Increasingly, Iranian weapons, including armor piercing roadside bombs (like the EFP, or Explosively Formed Penetrators, found in Iraq) are showing up in western Afghanistan. Some of this might be smuggling gangs (Iranian and Afghan) making a buck by bringing across what their customers want, or the Iranian government trying to increase the anti-government violence in Afghanistan, or a bit of both. Meanwhile, Western governments are increasing their pressure on gunrunners who have been smuggling weapons to Iran for decades. At the same time rogue Pakistani nuclear scientist A Q Khan has openly boasted of passing nuclear weapons technology to Iran, and doing it with the permission of the Pakistani government. Iran continues to stonewall the West on its nuclear weapons program, and pointing out that an attack on Iranian nuclear facilities would only mobilize the Iranian people behind the unpopular religious dictatorship.

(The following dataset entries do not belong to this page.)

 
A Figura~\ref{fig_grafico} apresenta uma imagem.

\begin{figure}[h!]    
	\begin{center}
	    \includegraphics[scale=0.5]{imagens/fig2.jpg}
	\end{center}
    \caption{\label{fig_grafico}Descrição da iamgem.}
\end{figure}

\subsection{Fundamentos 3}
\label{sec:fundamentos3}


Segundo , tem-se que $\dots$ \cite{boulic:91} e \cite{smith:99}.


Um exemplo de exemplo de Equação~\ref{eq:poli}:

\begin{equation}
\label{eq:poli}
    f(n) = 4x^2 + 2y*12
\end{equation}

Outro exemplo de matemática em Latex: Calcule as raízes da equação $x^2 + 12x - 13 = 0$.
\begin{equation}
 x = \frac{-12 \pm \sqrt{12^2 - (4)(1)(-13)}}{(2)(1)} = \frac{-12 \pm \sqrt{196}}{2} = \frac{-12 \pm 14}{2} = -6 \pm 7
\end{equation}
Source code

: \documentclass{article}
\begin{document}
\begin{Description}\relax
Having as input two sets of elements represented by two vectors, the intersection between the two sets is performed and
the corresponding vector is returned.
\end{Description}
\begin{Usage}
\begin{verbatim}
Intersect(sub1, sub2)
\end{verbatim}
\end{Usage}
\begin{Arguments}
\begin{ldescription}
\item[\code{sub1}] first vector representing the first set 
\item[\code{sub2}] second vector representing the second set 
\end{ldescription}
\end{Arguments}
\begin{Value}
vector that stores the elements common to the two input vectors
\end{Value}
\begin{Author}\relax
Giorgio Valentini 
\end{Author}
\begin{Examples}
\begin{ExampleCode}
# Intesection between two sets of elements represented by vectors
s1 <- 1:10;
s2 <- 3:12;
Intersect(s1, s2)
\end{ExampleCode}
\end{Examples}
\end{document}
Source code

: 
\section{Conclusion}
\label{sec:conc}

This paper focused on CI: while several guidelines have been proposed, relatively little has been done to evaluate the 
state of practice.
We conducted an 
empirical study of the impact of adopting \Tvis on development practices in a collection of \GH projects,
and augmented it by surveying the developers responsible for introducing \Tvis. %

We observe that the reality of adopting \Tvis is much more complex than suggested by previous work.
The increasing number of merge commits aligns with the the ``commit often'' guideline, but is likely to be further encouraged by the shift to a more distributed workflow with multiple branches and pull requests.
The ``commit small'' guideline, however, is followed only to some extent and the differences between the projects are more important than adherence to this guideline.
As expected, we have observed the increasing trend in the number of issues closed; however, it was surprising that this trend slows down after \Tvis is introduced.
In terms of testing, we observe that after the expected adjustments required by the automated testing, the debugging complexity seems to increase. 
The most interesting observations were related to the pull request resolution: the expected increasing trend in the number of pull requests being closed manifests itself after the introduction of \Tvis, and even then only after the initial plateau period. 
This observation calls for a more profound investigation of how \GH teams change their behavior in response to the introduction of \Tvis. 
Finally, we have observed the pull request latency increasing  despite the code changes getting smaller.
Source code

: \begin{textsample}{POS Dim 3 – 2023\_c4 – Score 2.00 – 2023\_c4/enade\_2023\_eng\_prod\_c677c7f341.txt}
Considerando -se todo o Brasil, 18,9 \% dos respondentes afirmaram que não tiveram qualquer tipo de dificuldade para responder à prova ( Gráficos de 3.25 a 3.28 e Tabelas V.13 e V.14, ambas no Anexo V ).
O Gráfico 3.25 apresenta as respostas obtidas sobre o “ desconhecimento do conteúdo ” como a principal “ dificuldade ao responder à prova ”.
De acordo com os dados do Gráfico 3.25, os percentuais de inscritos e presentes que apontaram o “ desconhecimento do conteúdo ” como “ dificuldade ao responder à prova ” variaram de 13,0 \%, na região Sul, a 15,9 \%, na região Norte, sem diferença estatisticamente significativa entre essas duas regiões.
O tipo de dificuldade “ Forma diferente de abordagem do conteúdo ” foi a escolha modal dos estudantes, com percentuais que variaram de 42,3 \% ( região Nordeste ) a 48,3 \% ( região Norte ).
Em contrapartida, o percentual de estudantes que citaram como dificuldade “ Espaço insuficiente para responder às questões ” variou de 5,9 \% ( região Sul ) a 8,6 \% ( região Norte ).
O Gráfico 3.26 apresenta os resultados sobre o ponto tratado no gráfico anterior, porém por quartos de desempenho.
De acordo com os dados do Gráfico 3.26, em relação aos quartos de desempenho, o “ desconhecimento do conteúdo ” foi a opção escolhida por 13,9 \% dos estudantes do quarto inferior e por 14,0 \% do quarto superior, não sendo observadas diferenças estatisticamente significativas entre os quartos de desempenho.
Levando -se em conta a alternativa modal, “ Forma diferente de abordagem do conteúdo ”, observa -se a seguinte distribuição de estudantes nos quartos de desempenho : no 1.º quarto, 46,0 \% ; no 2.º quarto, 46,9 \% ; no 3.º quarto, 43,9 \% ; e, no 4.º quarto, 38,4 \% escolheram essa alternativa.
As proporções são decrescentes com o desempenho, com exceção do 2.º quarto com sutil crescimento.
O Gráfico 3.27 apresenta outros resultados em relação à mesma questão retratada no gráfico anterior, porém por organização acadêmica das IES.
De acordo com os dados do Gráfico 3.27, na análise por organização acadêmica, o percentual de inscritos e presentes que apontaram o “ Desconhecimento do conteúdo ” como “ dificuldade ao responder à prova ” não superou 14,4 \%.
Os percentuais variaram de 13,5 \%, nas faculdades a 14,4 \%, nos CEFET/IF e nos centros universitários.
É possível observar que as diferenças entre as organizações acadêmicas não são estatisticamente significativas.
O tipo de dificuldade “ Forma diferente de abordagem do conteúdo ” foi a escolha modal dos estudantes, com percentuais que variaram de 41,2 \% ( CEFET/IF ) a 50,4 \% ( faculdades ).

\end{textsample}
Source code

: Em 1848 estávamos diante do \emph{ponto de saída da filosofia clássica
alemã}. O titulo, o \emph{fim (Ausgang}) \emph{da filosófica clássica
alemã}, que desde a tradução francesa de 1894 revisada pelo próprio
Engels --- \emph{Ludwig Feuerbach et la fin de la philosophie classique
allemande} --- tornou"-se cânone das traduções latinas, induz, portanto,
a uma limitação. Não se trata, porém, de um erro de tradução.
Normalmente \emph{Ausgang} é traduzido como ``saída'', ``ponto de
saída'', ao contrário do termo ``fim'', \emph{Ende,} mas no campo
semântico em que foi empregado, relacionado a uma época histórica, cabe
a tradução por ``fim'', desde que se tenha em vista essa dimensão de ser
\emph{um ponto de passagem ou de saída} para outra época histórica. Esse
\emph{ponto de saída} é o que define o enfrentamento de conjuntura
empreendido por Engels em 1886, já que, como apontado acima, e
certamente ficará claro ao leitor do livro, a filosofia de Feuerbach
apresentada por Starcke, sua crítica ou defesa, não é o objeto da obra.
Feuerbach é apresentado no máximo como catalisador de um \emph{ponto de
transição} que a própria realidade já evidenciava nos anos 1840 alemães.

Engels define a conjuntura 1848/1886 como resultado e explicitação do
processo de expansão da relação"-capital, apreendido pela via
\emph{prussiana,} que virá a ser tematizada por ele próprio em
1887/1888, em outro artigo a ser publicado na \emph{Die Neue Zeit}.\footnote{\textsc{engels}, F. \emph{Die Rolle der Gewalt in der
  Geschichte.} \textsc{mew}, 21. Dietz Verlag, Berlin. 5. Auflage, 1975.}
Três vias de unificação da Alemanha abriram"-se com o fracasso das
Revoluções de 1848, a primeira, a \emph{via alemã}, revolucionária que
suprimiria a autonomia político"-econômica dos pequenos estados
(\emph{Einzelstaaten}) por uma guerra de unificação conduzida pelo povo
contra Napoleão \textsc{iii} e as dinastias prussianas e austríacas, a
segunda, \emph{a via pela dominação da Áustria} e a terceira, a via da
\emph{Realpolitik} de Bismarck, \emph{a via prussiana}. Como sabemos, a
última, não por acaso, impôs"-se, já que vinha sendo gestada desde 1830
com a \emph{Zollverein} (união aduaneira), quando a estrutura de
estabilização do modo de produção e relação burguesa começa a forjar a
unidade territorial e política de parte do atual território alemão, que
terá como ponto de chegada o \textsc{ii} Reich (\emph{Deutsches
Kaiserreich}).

September 3, 2009: The parliament approved the first female cabinet minister, Marzieh Vahid Dastjerdi, in30 years, as Health Minister.  But Dastjerdi is a religious conservative, who advocates things like only allowing female patients to be treated by female doctors.  Two other, more liberal, female ministers were rejected. In all, only three of 21 cabinet ministers were rejected, which translates as a victory for newly re-elected (in a widely disputed vote) president Mahmoud Ahmadinejad. About 22 percent of the conservative members of parliament have turned into an opposition force, which has rattled the Islamic conservatives who run the country. They can no longer depend on all Islamic conservatives to unite against reformers.

August 29, 2009:  The tug of war among senior clerics has led to the firing of senior prosecutor Saeed Mortazavi (who is running the mass trial of democracy demonstrators, and earlier closed over a hundred reformist publications and prosecuted reformist journalists.)

August 28, 2009: The UAE revealed that it had seized a North Korean ship, illegally carrying weapons for Iran, earlier this month. The UN investigated and confirmed the illegal shipment.